Kids sense and feel and respond and are affected by the moods and words and behaviors of the people around them, and some kids are energized by a lot of people and some kids need time alone, and some kids like to process information by talking about it and some kids like to process it internally first and then tell you their conclusions, and some kids need to be tactile in order to get it (whatever it is) and some need to move and fidget because it helps them stay focused… And, yeah, none of that really changes when you pass 20 years old or 5 feet tall.

Kids value their possessions, and have distinct ideas about style and their own sense of taste, and some kids like to have a lot of stuff and some kids are more minimalist, but all kids (at least all the kids I’ve ever known) have a fairly deep of justice, and respect for property, and how stealing is wrong.

All kids over three, that is. Toddlers live by stealing.

Kids have big emotions, just like adults do. The only difference is that they’re not as practiced at masking or stuffing them, mainly because they a) don’t feel the social pressure that we feel and b) don’t have years of forced training in how to stifle, stuff, mask, ignore or otherwise disown their emotions.

Of course, that doesn’t mean that temper tantrums and screaming are great courses of action, but the emotional needs aren’t different. Adults have learned to lash out in different ways, so the only real difference here is education. Frankly, I’m not sure that a good scream-and-sob fest followed by an exhausted nap wouldn’t do us all more good than our lame adult coping mechanisms.

There’s a responsibility factor we have as parents, and that’s the biggest hurdle to jump in letting go of the idea that the adult world is different than or superior to the kid world in any significant way. Because, let’s face it, there are a lot of things that kids are just plain stupid about. Like whether you should ever touch fire. How loud the tv should be. The likelihood of a tornado. When sound effects are appropriate. How many pieces of candy make a handful. Which monsters are actually real (Trump, yes; the five-horned demon goat of Doom Mountain, no).

But as I make that list, it becomes clear that the only real difference between an adult and a kid is education and experience. We know more stuff because we’ve been alive longer, and that’s really it. Sure, we’re more developed physically and mentally, too. But that’s not always an advantage. Right now I’m aging and getting slower in the brain and creakier in the joints and they wake up on fire for the day, every day. Plus the developmental differences are fairly small compared to the educational/experiential differences.

I guess our job is to help them learn the important stuff, and learn how to learn more as they want to, and help them experience as much life (the good of it, preferable, which is a lot) as they can.

And, of course, we need to help them stay safe while all that education and experience is happening. Because until you have education of or experience with rush-hour traffic and chili mac five-way with extra hot sauce and proselytizers and tin whistles, you don’t know to stay away from them.

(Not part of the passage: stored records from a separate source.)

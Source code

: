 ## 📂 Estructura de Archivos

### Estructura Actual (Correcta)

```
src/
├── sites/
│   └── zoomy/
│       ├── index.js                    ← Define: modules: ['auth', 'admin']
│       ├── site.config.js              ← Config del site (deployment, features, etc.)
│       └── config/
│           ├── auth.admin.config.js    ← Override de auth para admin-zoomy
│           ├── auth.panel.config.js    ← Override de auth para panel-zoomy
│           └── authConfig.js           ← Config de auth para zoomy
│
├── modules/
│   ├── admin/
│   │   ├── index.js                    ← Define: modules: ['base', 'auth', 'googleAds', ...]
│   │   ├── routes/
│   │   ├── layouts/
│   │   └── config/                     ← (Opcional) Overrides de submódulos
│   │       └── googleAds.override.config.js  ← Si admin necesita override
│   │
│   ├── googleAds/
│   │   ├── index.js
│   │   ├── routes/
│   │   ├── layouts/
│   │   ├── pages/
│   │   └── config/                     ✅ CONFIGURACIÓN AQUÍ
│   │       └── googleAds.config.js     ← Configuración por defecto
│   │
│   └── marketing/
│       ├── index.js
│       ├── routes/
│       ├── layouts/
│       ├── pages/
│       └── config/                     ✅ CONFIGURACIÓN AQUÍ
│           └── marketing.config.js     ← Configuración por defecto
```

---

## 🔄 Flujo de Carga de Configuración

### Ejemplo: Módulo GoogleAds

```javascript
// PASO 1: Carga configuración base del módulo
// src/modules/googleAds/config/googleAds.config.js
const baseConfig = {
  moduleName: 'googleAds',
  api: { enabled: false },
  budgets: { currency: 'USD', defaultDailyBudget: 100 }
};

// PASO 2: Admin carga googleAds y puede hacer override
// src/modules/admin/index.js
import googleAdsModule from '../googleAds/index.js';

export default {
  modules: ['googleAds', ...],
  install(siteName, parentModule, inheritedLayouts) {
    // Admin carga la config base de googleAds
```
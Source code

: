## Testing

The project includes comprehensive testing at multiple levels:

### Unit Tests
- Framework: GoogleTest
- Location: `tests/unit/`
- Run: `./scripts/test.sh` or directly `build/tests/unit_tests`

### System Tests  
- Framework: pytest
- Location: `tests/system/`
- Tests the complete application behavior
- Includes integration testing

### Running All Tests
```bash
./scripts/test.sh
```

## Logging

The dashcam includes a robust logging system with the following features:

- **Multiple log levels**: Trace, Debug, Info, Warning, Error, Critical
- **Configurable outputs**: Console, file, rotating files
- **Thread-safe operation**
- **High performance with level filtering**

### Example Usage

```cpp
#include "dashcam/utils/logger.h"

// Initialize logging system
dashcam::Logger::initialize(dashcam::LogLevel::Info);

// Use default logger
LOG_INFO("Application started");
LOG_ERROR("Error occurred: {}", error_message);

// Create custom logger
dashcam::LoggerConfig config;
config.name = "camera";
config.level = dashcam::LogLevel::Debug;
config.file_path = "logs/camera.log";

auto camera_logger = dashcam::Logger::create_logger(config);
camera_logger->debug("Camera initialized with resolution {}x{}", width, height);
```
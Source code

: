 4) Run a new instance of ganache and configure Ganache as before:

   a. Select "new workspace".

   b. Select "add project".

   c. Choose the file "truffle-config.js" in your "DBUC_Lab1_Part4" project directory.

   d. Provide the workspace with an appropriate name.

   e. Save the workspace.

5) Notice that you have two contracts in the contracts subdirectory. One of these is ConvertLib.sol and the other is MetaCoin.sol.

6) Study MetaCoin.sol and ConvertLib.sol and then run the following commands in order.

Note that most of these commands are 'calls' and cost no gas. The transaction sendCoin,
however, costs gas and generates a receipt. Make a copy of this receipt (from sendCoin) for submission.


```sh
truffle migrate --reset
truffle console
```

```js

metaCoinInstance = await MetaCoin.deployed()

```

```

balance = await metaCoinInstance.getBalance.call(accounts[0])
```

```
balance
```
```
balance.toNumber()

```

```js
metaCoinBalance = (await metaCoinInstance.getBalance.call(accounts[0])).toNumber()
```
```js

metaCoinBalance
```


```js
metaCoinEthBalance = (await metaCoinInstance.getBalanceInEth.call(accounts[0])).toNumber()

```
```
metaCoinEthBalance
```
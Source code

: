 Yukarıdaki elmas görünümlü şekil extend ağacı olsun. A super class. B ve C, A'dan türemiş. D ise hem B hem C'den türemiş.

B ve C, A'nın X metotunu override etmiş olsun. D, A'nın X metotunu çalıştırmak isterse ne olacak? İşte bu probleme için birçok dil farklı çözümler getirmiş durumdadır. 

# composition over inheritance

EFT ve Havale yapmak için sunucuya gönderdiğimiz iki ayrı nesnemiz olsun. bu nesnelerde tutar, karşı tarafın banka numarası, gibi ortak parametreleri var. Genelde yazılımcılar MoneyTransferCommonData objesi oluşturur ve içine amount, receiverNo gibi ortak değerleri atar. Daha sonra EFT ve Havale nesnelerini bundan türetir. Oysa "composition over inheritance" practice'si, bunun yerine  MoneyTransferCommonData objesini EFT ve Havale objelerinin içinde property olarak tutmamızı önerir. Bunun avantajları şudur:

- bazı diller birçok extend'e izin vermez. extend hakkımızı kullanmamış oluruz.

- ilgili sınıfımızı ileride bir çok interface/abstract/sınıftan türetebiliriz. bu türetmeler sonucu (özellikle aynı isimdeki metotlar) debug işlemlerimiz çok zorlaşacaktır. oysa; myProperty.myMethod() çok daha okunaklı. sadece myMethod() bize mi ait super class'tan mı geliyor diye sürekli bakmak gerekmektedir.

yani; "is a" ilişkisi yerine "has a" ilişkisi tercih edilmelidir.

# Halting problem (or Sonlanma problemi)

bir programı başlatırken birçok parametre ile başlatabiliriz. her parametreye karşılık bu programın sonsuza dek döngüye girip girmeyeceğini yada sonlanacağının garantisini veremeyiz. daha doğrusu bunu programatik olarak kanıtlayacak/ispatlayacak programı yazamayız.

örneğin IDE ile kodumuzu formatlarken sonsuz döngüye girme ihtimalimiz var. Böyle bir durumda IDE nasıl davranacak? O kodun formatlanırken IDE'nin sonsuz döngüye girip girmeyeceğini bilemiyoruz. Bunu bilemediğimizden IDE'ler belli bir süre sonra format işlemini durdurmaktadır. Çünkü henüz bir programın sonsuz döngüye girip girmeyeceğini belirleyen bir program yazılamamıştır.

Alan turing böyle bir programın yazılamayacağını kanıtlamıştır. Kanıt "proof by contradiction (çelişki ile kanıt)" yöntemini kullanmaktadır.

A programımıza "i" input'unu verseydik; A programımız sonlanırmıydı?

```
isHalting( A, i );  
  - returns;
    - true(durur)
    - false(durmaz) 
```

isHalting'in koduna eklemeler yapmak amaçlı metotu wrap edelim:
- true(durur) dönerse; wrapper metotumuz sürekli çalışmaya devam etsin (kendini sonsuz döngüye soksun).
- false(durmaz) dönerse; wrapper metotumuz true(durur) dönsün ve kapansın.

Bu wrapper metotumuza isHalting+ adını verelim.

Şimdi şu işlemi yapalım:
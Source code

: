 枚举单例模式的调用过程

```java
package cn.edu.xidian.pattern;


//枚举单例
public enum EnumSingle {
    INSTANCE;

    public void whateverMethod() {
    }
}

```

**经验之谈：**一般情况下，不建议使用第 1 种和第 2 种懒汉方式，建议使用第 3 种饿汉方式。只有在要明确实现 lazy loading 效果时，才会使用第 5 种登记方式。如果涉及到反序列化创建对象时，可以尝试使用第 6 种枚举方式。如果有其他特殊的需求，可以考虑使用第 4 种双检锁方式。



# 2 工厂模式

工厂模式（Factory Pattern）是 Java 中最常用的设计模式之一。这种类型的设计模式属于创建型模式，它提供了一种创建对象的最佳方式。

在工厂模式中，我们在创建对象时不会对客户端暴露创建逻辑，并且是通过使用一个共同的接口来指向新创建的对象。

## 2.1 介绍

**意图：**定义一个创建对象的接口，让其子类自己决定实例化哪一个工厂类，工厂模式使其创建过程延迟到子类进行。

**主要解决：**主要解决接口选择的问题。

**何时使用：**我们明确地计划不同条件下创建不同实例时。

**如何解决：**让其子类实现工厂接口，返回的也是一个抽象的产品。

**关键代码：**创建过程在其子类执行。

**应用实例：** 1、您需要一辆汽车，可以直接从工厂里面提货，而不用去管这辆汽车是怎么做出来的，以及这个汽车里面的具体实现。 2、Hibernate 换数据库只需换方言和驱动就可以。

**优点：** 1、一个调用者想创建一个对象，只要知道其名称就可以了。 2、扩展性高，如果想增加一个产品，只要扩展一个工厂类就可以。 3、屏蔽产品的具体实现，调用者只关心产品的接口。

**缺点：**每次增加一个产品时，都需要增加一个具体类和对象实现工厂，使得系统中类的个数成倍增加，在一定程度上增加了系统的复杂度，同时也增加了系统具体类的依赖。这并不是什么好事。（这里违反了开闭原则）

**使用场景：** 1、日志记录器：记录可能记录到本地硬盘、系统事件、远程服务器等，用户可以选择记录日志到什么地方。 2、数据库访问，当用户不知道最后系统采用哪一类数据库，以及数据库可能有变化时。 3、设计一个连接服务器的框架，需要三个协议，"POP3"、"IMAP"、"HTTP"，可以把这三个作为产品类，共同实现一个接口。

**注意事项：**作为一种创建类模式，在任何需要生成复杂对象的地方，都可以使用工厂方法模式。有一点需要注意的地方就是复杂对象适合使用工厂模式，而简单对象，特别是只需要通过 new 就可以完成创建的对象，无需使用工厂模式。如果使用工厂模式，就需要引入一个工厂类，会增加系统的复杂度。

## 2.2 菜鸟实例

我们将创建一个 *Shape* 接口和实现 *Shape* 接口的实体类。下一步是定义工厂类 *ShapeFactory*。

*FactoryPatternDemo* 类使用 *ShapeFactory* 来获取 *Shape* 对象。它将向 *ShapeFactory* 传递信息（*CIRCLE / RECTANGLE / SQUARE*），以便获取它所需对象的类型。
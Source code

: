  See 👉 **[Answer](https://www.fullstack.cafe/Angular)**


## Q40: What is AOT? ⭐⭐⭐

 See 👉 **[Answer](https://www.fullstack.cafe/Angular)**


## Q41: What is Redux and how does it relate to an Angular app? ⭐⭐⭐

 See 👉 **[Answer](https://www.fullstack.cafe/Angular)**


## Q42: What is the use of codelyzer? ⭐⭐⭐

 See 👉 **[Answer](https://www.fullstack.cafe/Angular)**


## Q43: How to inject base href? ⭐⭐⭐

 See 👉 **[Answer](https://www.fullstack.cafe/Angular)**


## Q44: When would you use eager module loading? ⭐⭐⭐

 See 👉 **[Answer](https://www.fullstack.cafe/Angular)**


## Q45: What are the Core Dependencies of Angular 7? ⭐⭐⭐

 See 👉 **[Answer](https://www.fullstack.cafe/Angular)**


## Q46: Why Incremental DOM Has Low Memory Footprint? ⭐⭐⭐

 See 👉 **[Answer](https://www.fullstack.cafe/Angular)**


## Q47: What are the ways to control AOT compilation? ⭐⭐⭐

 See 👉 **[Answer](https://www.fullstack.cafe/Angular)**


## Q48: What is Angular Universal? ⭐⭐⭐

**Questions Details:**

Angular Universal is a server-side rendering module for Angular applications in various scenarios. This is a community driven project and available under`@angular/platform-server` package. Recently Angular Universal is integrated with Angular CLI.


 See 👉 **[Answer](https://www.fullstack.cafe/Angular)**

But if we could remember that we’re not different creatures inhabiting different worlds, that would be good. We could quit playing weird roles. We would quit seeing ourselves as living two separate lives, or intruding on each other. We could start, I don’t know, interacting instead of parenting. Talking with our kids instead of lecturing them, maybe? Responding with genuine warmth and interest instead of pretending, because if we dropped the roles and dropped the idea of separation, we could enjoy who they are without feeling the need to shape them, as if they are lumps of pizza dough. They are not tiny imperfect incomplete creatures in need of our intervention. They are already all there. Intact. Everything is as it should be. From mind to body to soul, they come to us with what they need, lacking only one thing: someone who loves them to watch their back as they figure life out.